I'am trying to run a simple program that copies the content of an rdd into a Hbase table. I'am using spark-hbase-connector by nerdammer https://github.com/nerdammer/spark-hbase-connector. I'am running the code using spark-submit on a local cluster on my machine. Spark version is 2.1. this is the code i'am trying tu run :

    import org.apache.spark.{SparkConf, SparkContext}
    import it.nerdammer.spark.hbase._

    object HbaseConnect {

    def main(args: Array[String]) {
 val sparkConf = new SparkConf()

 sparkConf.set("spark.hbase.host", "hostname")
 sparkConf.set("zookeeper.znode.parent", "/hbase-unsecure")

 val sc = new SparkContext(sparkConf)

   val rdd = sc.parallelize(1 to 100)
  .map(i => (i.toString, i+1, "Hello"))

  rdd.toHBaseTable("mytable").toColumns("column1", "column2")


Here is my build.sbt:

    name := "HbaseConnect"
    version := "0.1"
    scalaVersion := "2.11.8"

    assemblyMergeStrategy in assembly := {
    case PathList("META-INF", xs @ _*) => MergeStrategy.discard
    case x => MergeStrategy.first}

    libraryDependencies ++= Seq(
   "org.apache.spark" %% "spark-core" % "2.1.0" % "provided",
   "it.nerdammer.bigdata" % "spark-hbase-connector_2.10" % "1.0.3")

the execution gets stuck showing the following info:

   17/11/22 10:20:34 INFO ZooKeeperRegistry: ClusterId read in ZooKeeper is null
   17/11/22 10:20:34 INFO TableOutputFormat: Created table instance for mytable

I am unable to indentify the problem with zookeeper.

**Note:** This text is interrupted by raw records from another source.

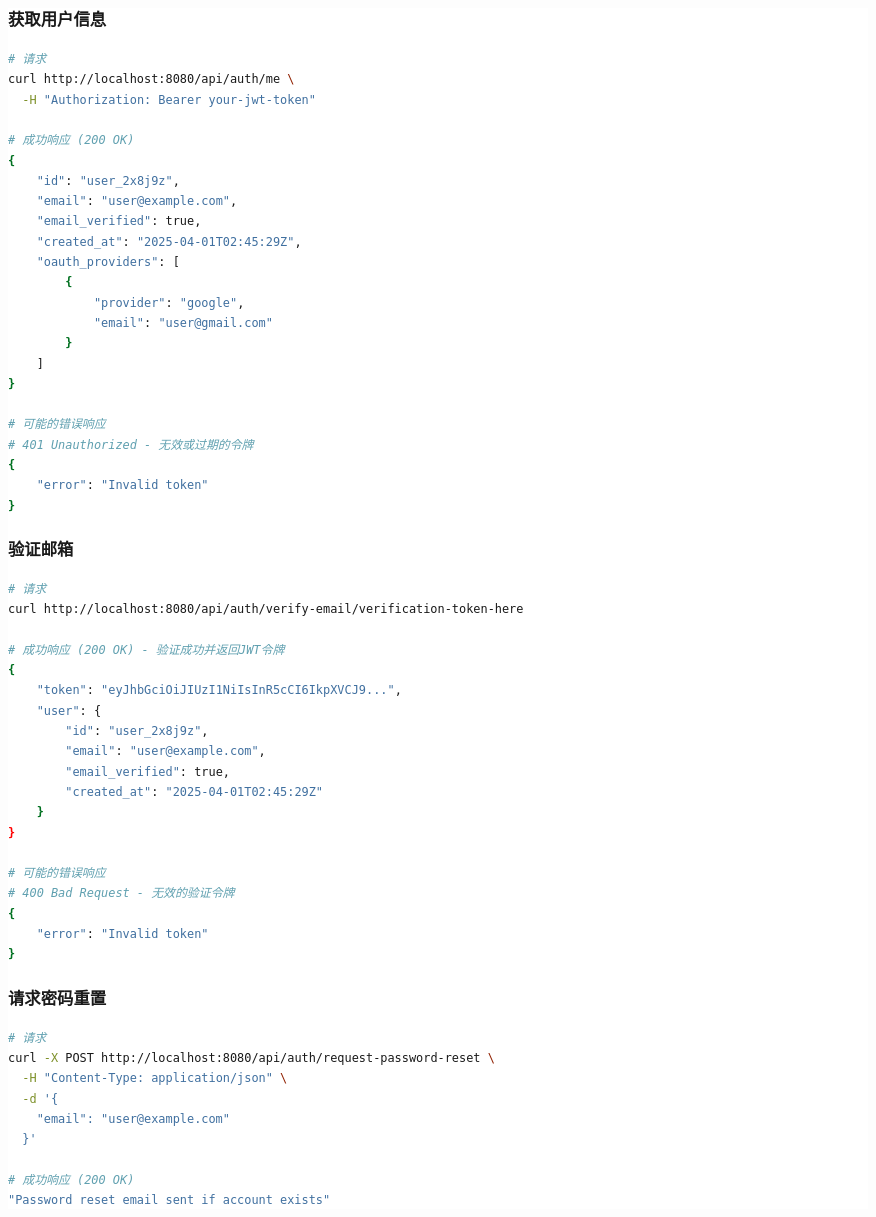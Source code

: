 ### 获取用户信息
```bash
# 请求
curl http://localhost:8080/api/auth/me \
  -H "Authorization: Bearer your-jwt-token"

# 成功响应 (200 OK)
{
    "id": "user_2x8j9z",
    "email": "user@example.com",
    "email_verified": true,
    "created_at": "2025-04-01T02:45:29Z",
    "oauth_providers": [
        {
            "provider": "google",
            "email": "user@gmail.com"
        }
    ]
}

# 可能的错误响应
# 401 Unauthorized - 无效或过期的令牌
{
    "error": "Invalid token"
}
```

### 验证邮箱
```bash
# 请求
curl http://localhost:8080/api/auth/verify-email/verification-token-here

# 成功响应 (200 OK) - 验证成功并返回JWT令牌
{
    "token": "eyJhbGciOiJIUzI1NiIsInR5cCI6IkpXVCJ9...",
    "user": {
        "id": "user_2x8j9z",
        "email": "user@example.com",
        "email_verified": true,
        "created_at": "2025-04-01T02:45:29Z"
    }
}

# 可能的错误响应
# 400 Bad Request - 无效的验证令牌
{
    "error": "Invalid token"
}
```

### 请求密码重置
```bash
# 请求
curl -X POST http://localhost:8080/api/auth/request-password-reset \
  -H "Content-Type: application/json" \
  -d '{
    "email": "user@example.com"
  }'

# 成功响应 (200 OK)
"Password reset email sent if account exists"
```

The HBase clients will discover the running HBase cluster using the following two properties:

1.hbase.zookeeper.quorum: is used to connect to the zookeeper cluster

2.zookeeper.znode.parent. tells which znode keeps the data (and address for HMaster) for the cluster

I overridden these two properties in the code. with

       sparkConf.set("spark.hbase.host", "hostname")
       sparkConf.set("zookeeper.znode.parent", "/hbase-unsecure")

Another question is that there is no spark-hbase-connector_2.11. can the provided version spark-hbase-connector_2.10 support scala 2.11 ?


1 Answers


Problem is solved. I had to override the Hmaster port to 16000 (wich is my Hmaster port number. I'am using ambari). Default value that sparkConf uses is 60000.

 sparkConf.set("hbase.master", "hostname"+":16000").